Fortunately, I enjoy working with both people and animals. But sometimes my patience is tested by the bad behavior I encounter in my clients. I’m not talking about the dogs — it’s the humans who rub me the wrong way.

At the risk of sounding persnickety, I want to share some of my personal pet peeves — or should I say pet owner peeves? Here are five things pet owners say and do that get on my nerves.

Personal Pet Peeves

“I tried to train him once, but it didn’t work.”
Miracle cures are almost never a cure for anything — and quick-fix training is not the answer to a dog’s behavior problems. In fact, because these overnight solutions are often punishment based and rely on force, fear and intimidation to change the dog’s behavior, they can create even bigger long-term problems, including increased aggression. In order for pet owners to consistently see the desired behavior, they must follow through with ongoing training and positive reinforcement. It’s unrealistic to think that one training session — at home or with a professional trainer — will magically cure a dog’s bad behavior.

“I don’t want to carry treats with me all the time.”
I hear from lots of pet owners who don’t want to use treats in training because they don’t want to be the cookie guy with pockets full of snacks. This bugs me for a couple of reasons. First of all, in positive reinforcement training, treats are not the only reinforcement we use. Pet owners can offer a variety of rewards, from attention to toys to — yes — treats. Second, loving pet owners already give their dogs rewards, like petting and praise, all the time. Why not just frame these rewards in a way that reinforces polite behavior? Finally, the alternative to rewards is punishment, but then the dog behaves because he is afraid.
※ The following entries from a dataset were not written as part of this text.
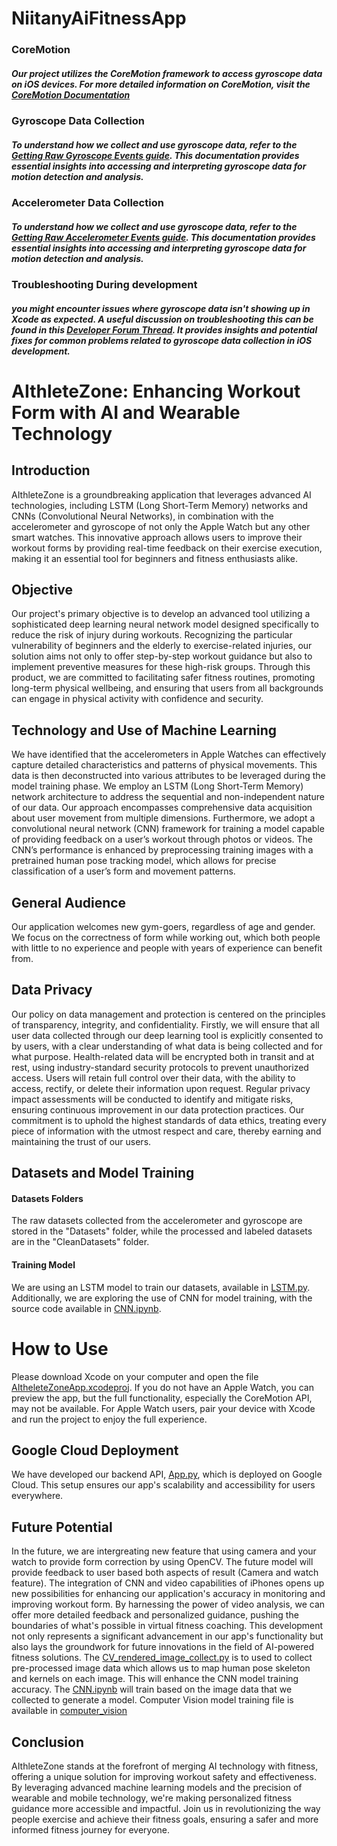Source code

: # NiitanyAiFitnessApp
 
### CoreMotion
##### Our project utilizes the CoreMotion framework to access gyroscope data on iOS devices. For more detailed information on CoreMotion, visit the [CoreMotion Documentation](https://developer.apple.com/documentation/coremotion)
### Gyroscope Data Collection
##### To understand how we collect and use gyroscope data, refer to the [Getting Raw Gyroscope Events guide](https://developer.apple.com/documentation/coremotion/getting_raw_gyroscope_events). This documentation provides essential insights into accessing and interpreting gyroscope data for motion detection and analysis.
### Accelerometer Data Collection 
##### To understand how we collect and use gyroscope data, refer to the [Getting Raw Accelerometer Events guide](https://developer.apple.com/documentation/coremotion/getting_raw_accelerometer_events). This documentation provides essential insights into accessing and interpreting gyroscope data for motion detection and analysis.
### Troubleshooting During development
##### you might encounter issues where gyroscope data isn't showing up in Xcode as expected. A useful discussion on troubleshooting this can be found in this [Developer Forum Thread](https://developer.apple.com/forums/thread/685973). It provides insights and potential fixes for common problems related to gyroscope data collection in iOS development.


# AIthleteZone: Enhancing Workout Form with AI and Wearable Technology

## Introduction

AIthleteZone is a groundbreaking application that leverages advanced AI technologies, including LSTM (Long Short-Term Memory) networks and CNNs (Convolutional Neural Networks), in combination with the accelerometer and gyroscope of not only the Apple Watch but any other smart watches. This innovative approach allows users to improve their workout forms by providing real-time feedback on their exercise execution, making it an essential tool for beginners and fitness enthusiasts alike.

## Objective

Our project's primary objective is to develop an advanced tool utilizing a sophisticated deep learning neural network model designed specifically to reduce the risk of injury during workouts. Recognizing the particular vulnerability of beginners and the elderly to exercise-related injuries, our solution aims not only to offer step-by-step workout guidance but also to implement preventive measures for these high-risk groups. Through this product, we are committed to facilitating safer fitness routines, promoting long-term physical wellbeing, and ensuring that users from all backgrounds can engage in physical activity with confidence and security.

## Technology and Use of Machine Learning

We have identified that the accelerometers in Apple Watches can effectively capture detailed characteristics and patterns of physical movements. This data is then deconstructed into various attributes to be leveraged during the model training phase. We employ an LSTM (Long Short-Term Memory) network architecture to address the sequential and non-independent nature of our data. Our approach encompasses comprehensive data acquisition about user movement from multiple dimensions. Furthermore, we adopt a convolutional neural network (CNN) framework for training a model capable of providing feedback on a user’s workout through photos or videos. The CNN’s performance is enhanced by preprocessing training images with a pretrained human pose tracking model, which allows for precise classification of a user’s form and movement patterns.

## General Audience

Our application welcomes new gym-goers, regardless of age and gender. We focus on the correctness of form while working out, which both people with little to no experience and people with years of experience can benefit from.

## Data Privacy

Our policy on data management and protection is centered on the principles of transparency, integrity, and confidentiality. Firstly, we will ensure that all user data collected through our deep learning tool is explicitly consented to by users, with a clear understanding of what data is being collected and for what purpose. Health-related data will be encrypted both in transit and at rest, using industry-standard security protocols to prevent unauthorized access. Users will retain full control over their data, with the ability to access, rectify, or delete their information upon request. Regular privacy impact assessments will be conducted to identify and mitigate risks, ensuring continuous improvement in our data protection practices. Our commitment is to uphold the highest standards of data ethics, treating every piece of information with the utmost respect and care, thereby earning and maintaining the trust of our users.

## Datasets and Model Training

#### Datasets Folders
The raw datasets collected from the accelerometer and gyroscope are stored in the "Datasets" folder, while the processed and labeled datasets are in the "CleanDatasets" folder.

#### Training Model
We are using an LSTM model to train our datasets, available in [LSTM.py](https://github.com/andy1213812/NiitanyAiFitnessApp/blob/main/LSTM.py). Additionally, we are exploring the use of CNN for model training, with the source code available in [CNN.ipynb](https://github.com/andy1213812/NiitanyAiFitnessApp/blob/main/computer_vision/CNN.ipynb).

# How to Use

Please download Xcode on your computer and open the file [AItheleteZoneApp.xcodeproj](https://github.com/andy1213812/NiitanyAiFitnessApp/tree/main/AitheleteZoneApp.xcodeproj). If you do not have an Apple Watch, you can preview the app, but the full functionality, especially the CoreMotion API, may not be available. For Apple Watch users, pair your device with Xcode and run the project to enjoy the full experience.

## Google Cloud Deployment

We have developed our backend API, [App.py](https://github.com/andy1213812/NiitanyAiFitnessApp/blob/main/app.py), which is deployed on Google Cloud. This setup ensures our app's scalability and accessibility for users everywhere.

## Future Potential

In the future, we are intergreating new feature that using camera and your watch to provide form correction by using OpenCV. The future model will provide feedback to user based both aspects of result (Camera and watch feature). The integration of CNN and video capabilities of iPhones opens up new possibilities for enhancing our application's accuracy in monitoring and improving workout form. By harnessing the power of video analysis, we can offer more detailed feedback and personalized guidance, pushing the boundaries of what's possible in virtual fitness coaching. This development not only represents a significant advancement in our app's functionality but also lays the groundwork for future innovations in the field of AI-powered fitness solutions. The [CV_rendered_image_collect.py](https://github.com/andy1213812/NiitanyAiFitnessApp/tree/main/computer_vision/CV_rendered_image_collect.py) is to used to collect pre-processed image data which allows us to map human pose skeleton and kernels on each image. This will enhance the CNN model training accuracy. The [CNN.ipynb](https://github.com/andy1213812/NiitanyAiFitnessApp/tree/main/computer_vision/CNN.ipynb) will train based on the image data that we collected to generate a model. Computer Vision model training file is available in [computer_vision](https://github.com/andy1213812/NiitanyAiFitnessApp/tree/main/computer_vision)  

## Conclusion

AIthleteZone stands at the forefront of merging AI technology with fitness, offering a unique solution for improving workout safety and effectiveness. By leveraging advanced machine learning models and the precision of wearable and mobile technology, we're making personalized fitness guidance more accessible and impactful. Join us in revolutionizing the way people exercise and achieve their fitness goals, ensuring a safer and more informed fitness journey for everyone.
I would much rather have a dog do what I ask because he likes me rather than because he feels threatened, forced and fearful. And dogs like people who reward them — it’s that simple.

“My dog is too old for training.”
When I hear a pet owner say that a dog can’t be trained because “he’s set in his ways,” I call baloney. The only one set in his ways in that situation is the pet owner — and he usually doesn’t want to put in the effort to help his dog change (or doesn’t really want to see any change in the dog’s behavior). I’m also fed up with pet owners who tell me that they have “already tried” whatever I am suggesting and they’re “not going to try it again” because it didn’t work the first time. Training strategies may need to be tailored for the individual dog; this can mean anything from making a little tweak to an existing strategy to starting over with a new approach. If a pet owner is willing to put in the effort, though, a dog’s behavior can be changed for good, regardless of his age.
“He doesn’t heel, even though I use a corrective collar.”
I often work with pet owners who have long used corrective collars and see no reason to give them up. But these collars are ineffective at best and, in my mind, border on abusive. I often see dogs who are choking and straining at the end of their leashes, putting potentially damaging pressure on their necks and tracheas, which in turn can put pressure on their eyes. I also see pet owners who continually correct their dogs with jerks and pops on the leash, without giving their dogs the knowledge or ability to change their behavior and avoid correction. There are much better ways to teach a dog to walk politely, often with the help of a front-clip harness — but, again, this requires that the pet owner put in the time to teach the dog what behavior is expected of him when he’s on-leash, rather than just jerking the collar when he doesn’t heel.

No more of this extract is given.